• MATERIAL SHOWN:
◆ ◆ ◆ ◆

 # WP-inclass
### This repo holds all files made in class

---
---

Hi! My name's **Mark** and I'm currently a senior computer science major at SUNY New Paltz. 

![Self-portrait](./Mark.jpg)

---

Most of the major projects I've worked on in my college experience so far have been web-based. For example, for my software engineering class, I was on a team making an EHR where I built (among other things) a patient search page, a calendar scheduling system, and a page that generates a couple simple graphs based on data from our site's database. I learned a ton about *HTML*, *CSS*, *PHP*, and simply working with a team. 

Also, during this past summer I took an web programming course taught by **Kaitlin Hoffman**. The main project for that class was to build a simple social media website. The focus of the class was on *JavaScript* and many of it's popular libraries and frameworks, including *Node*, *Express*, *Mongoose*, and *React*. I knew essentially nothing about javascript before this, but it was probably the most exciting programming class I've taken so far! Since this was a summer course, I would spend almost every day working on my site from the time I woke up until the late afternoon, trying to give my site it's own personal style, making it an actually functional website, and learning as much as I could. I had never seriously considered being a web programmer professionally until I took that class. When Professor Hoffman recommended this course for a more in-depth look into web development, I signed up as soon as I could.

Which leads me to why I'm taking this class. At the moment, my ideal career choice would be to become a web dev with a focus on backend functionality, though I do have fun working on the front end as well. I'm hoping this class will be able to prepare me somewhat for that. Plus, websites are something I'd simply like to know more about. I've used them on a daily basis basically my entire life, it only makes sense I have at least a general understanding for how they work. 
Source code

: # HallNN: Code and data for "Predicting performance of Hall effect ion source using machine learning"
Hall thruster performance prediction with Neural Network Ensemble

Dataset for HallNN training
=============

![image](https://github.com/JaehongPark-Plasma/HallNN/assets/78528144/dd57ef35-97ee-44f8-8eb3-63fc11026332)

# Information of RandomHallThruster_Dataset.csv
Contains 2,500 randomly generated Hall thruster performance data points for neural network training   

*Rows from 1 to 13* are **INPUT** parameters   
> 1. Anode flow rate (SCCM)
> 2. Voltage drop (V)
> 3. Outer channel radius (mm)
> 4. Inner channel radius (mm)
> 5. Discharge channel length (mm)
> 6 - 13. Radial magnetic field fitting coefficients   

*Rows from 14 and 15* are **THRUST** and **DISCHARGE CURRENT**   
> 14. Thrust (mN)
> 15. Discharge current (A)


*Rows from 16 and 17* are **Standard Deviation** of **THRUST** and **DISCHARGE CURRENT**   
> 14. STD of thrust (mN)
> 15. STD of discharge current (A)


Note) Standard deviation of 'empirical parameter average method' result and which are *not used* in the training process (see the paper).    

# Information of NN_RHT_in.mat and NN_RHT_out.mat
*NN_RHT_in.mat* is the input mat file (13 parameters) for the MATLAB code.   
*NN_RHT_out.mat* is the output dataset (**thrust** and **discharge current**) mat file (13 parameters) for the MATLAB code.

◆ ◆ ◆ ◆

• ABOUT THIS EXERCISE:
Report each line of the listing above that uses the word "Standard".

• RESPONSE AREA:
*Rows from 16 and 17* are **Standard Deviation** of **THRUST** and **DISCHARGE CURRENT**   
Note) Standard deviation of 'empirical parameter average method' result and which are *not used* in the training process (see the paper).    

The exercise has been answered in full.